Прикрыв глаза, священник покачал бокал с золотистой жидкостью и был подхвачен волнами пьянящего аромата давно забытых времен. Насыщенный медовый запах щекотал его ноздри, пробуждая к жизни такие ощущения, каких Урия никогда на самом деле не испытывал: пробежка на закате по диколесью, поросшему терном и вереском; дым очага в деревянном доме с соломенной крышей и стенами, украшенными щитами.
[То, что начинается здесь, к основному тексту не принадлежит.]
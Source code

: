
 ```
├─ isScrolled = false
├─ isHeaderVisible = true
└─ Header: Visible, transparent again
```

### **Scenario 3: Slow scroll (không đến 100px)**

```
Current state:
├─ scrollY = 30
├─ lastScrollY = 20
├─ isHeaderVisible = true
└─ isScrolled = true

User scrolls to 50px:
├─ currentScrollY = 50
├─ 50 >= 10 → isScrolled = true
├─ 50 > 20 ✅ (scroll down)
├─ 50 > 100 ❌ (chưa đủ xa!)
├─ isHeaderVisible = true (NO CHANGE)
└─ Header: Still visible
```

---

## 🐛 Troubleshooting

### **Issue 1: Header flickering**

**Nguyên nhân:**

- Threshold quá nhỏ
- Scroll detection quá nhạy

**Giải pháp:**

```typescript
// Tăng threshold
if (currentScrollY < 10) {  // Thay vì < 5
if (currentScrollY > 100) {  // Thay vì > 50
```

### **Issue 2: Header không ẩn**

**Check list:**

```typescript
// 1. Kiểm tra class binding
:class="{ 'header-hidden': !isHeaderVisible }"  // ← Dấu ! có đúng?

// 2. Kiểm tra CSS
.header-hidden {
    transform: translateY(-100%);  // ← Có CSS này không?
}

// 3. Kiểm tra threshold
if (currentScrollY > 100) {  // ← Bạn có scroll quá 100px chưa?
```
И над всем этим поднималось ощущение союза гордости и традиций, наложивших свой отпечаток на каждый тон благородного напитка.
Урия позволил себе улыбнуться, вспомнив дни своей юности.
— Теперь пейте, — скомандовал он. — Сделайте хороший глоток и посмакуйте выпивку на языке и на нёбе. Главное, не спешите — пусть он сам скатится по вашему горлу.
Урия отпил из бокала, наслаждаясь шелковистой и мягкой теплотой. Выпивка была крепкой и отдавала запахом обожженной дубовой бочки и сладостью меда.
— Давненько мне уже не доводилось пивать подобного, — произнес Откровение, и Урия, открыв глаза, увидел благодарную улыбку на лице гостя. — Даже и не думал, что такое еще где-то хранится.
Щеки Откровения порозовели, а сам он явно расслабился. Урия вдруг понял, что уже не ощущает к нему былой враждебности. Их словно сблизило это минутное наслаждение, которое прочувствовать в полной мере могли лишь подлинные ценители.